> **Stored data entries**
========================================================================

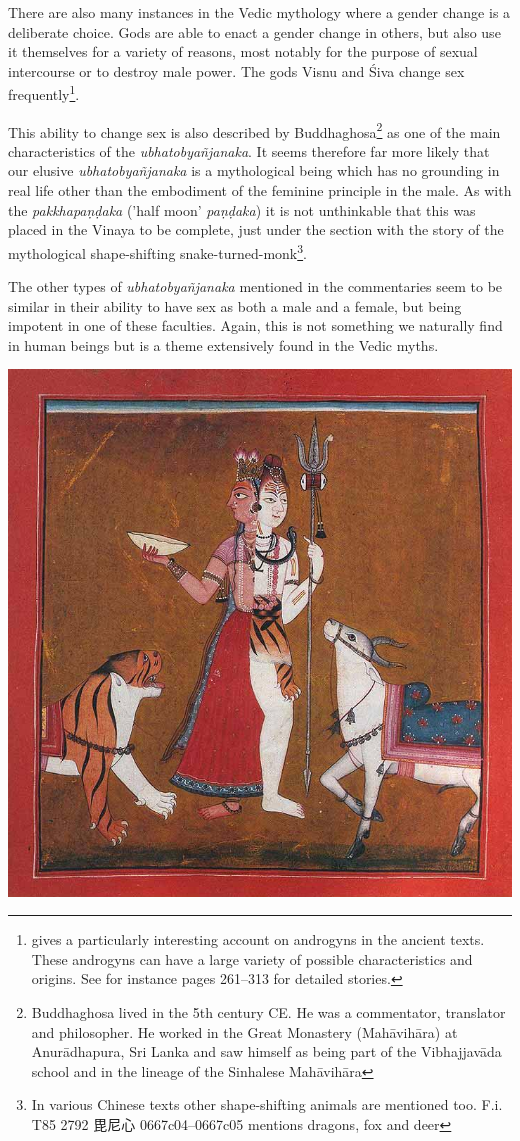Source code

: There are also many instances in the Vedic mythology where a gender change is a deliberate choice. Gods are able to enact a gender change in others, but also use it themselves for a variety of reasons, most notably for the purpose of sexual intercourse or to destroy male power. The gods Visnu and Śiva change sex frequently\footnote{\cite{wendy} gives a particularly interesting account on androgyns in the ancient texts. These androgyns can have a large variety of possible characteristics and origins. See for instance pages 261–313 for detailed stories.}.

This ability to change sex is also described by Buddhaghosa\footnote{Buddhaghosa lived in the 5th century CE. He was a commentator, translator and philosopher. He worked in the Great Monastery (Mahāvihāra) at Anurādhapura, Sri Lanka and saw himself as being part of the Vibhajjavāda school and in the lineage of the Sinhalese Mahāvihāra} as one of the main characteristics of the {\em ubhatob­yañ­janaka}. It seems therefore far more likely that our elusive {\em ubhatob­yañ­janaka} is a mythological being which has no grounding in real life other than the embodiment of the feminine principle in the male. As with the {\em pakkhapaṇḍaka} ('half moon' {\em paṇḍaka}) it is not unthinkable that this was placed in the Vinaya to be complete, just under the section with the story of the mythological shape-shifting snake-turned-monk\footnote{In various Chinese texts other shape-shifting animals are mentioned too. F.i. T85 2792 毘尼心 0667c04–0667c05 mentions dragons, fox and deer}.

The other types of {\em ubhatob­yañ­janaka} mentioned in the commentaries seem to be similar in their ability to have sex as both a male and a female, but being impotent in one of these faculties. Again, this is not something we naturally find in human beings but is a theme extensively found in the Vedic myths.

\bigskip
\includegraphics[width=\textwidth]{androgyne.jpg}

========================================================================

> **Work item**
Once you reach the line that holds "The other types", print it and every line after it through the end of the records, word for word.

> **Output of the exercise**
The other types of {\em ubhatob­yañ­janaka} mentioned in the commentaries seem to be similar in their ability to have sex as both a male and a female, but being impotent in one of these faculties. Again, this is not something we naturally find in human beings but is a theme extensively found in the Vedic myths.

\bigskip
\includegraphics[width=\textwidth]{androgyne.jpg}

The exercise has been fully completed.